2.11 Tarragon

Photo: Artemisia dracunculus 4. Latin names:
French tarragon: Artemisia dracunculus var. sativa
Russian tarragon: Artemisia dracunculus var. inodora
Mexican tarragon / Mexican Mint Marigold: Tagetes lucida. See 2.38.

2.11.1 Growing tarragon

>... can't grow tarragon in East Texas...

From: southsky.maui.net (Rick Giese)
Texas in summer is probably too hot for French Tarragon. You might experiment with a fall planting. French Tarragon is the preferred type for cooking, and will not grow from seed.

From: Lawrence.H.Smith.williams.edu (Lawrence H Smith):
French Tarragon may not be frost hardy in Finland, but in milder climes, particularly with a bit of mulch, it should be. It can also be potted for the winter. It likes full sun (though again, I'm not in Texas, so I can't say for there). Give it any sort of reasonable soil (it's not overly picky).
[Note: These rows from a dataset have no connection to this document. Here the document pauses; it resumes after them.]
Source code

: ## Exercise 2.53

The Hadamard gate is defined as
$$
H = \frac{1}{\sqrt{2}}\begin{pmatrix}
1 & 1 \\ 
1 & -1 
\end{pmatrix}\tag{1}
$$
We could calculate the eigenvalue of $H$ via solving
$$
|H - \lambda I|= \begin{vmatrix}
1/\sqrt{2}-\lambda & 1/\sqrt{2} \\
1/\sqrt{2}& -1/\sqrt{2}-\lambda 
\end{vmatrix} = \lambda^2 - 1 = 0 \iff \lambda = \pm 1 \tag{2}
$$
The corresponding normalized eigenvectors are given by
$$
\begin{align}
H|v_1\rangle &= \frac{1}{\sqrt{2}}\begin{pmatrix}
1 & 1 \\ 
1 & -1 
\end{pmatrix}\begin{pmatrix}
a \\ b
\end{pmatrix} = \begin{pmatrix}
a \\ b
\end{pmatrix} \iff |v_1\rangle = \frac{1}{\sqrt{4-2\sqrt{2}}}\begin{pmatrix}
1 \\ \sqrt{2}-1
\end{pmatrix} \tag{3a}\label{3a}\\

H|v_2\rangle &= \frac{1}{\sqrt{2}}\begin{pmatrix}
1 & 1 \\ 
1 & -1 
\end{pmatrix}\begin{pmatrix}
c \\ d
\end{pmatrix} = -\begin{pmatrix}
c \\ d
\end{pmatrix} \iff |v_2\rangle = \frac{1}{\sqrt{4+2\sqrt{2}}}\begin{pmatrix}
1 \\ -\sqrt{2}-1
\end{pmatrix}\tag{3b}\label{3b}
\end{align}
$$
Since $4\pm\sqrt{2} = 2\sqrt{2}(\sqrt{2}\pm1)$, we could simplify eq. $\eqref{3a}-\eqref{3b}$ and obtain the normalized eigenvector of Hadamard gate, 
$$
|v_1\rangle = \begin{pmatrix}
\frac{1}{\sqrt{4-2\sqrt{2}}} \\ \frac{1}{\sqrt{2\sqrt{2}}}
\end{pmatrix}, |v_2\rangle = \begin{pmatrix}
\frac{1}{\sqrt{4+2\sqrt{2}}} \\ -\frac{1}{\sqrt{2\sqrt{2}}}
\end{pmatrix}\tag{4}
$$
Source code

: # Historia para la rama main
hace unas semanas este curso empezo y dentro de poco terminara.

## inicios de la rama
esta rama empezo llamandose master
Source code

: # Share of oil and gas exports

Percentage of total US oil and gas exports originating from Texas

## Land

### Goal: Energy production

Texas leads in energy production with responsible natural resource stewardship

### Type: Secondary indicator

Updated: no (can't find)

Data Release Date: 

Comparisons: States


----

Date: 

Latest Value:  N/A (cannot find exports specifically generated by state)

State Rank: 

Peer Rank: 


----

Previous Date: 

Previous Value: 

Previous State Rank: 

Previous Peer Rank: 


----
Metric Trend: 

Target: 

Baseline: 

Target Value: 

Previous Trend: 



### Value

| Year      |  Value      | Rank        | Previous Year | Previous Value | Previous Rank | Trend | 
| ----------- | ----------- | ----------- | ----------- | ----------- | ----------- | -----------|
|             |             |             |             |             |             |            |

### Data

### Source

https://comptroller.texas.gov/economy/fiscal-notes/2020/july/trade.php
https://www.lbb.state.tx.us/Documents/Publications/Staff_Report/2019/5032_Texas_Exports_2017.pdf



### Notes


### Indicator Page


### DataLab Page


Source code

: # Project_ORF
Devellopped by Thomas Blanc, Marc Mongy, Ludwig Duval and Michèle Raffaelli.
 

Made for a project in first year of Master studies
The major growing tip is to divide it frequently (every 2-3 years), or it becomes rootbound. So keep giving plants away to your friends once you have enough for your own use...

2.11.2 Harvesting tarragon

From: Lawrence.H.Smith.williams.edu (Lawrence H Smith):
While it's growing, the best bet is to just harvest fresh whatever you need for today by picking off leaves or tips of branches with multiple leaves.

For collecting a lot (drying, vinegar, etc.) you can cut back all the branches by about 2/3rds, whereupon you should leave them for 8 weeks before doing so again, supposedly. Personally, I only do a major cutback of this sort when clearing out before frost, so the time between cuttings is just what some book said, not experience.

2.11.3 Using / preserving tarragon

From: mrooney.mrooney.pn.com (Michael Rooney)
Tarragon pesto with pecans is a pretty good way to save it.

From: HeK
Vinegar recipe, anyone? That IS the classic way to preserve tarragon. You can also dry it or freeze it or freeze it in oil.

From: Lawrence.H.Smith.williams.edu (Lawrence H Smith):
Vinegar recipe, if you like. Clean/sterilize a canning jar. Stuff with Tarragon. heat white vinegar (or wine vinegar) to/near boiling. Pour into jar, seal, put in dark place. Strain off into another jar at a date depending on your tarragon taste tolerance - 2-6 weeks, or leave it until used. Adjust amount stuffed & time to taste. A canning jar is used primarily to reduce the likelihood of the jar cracking when boiling vinegar is poured into it.

Tarragon dries well - ideally, hang the branches in a dark warm place (such as an attic, or in a paper bag), and then collect the leaves into a jar for storage when dry. It freezes alone with a lack of fuss that suggests that freezing in oil is probably not worth the bother. You can also make up a flavored oil in a similar fashion to the vinegar recipe, though boiling the oil would not be a good idea...(warming it a bit might help).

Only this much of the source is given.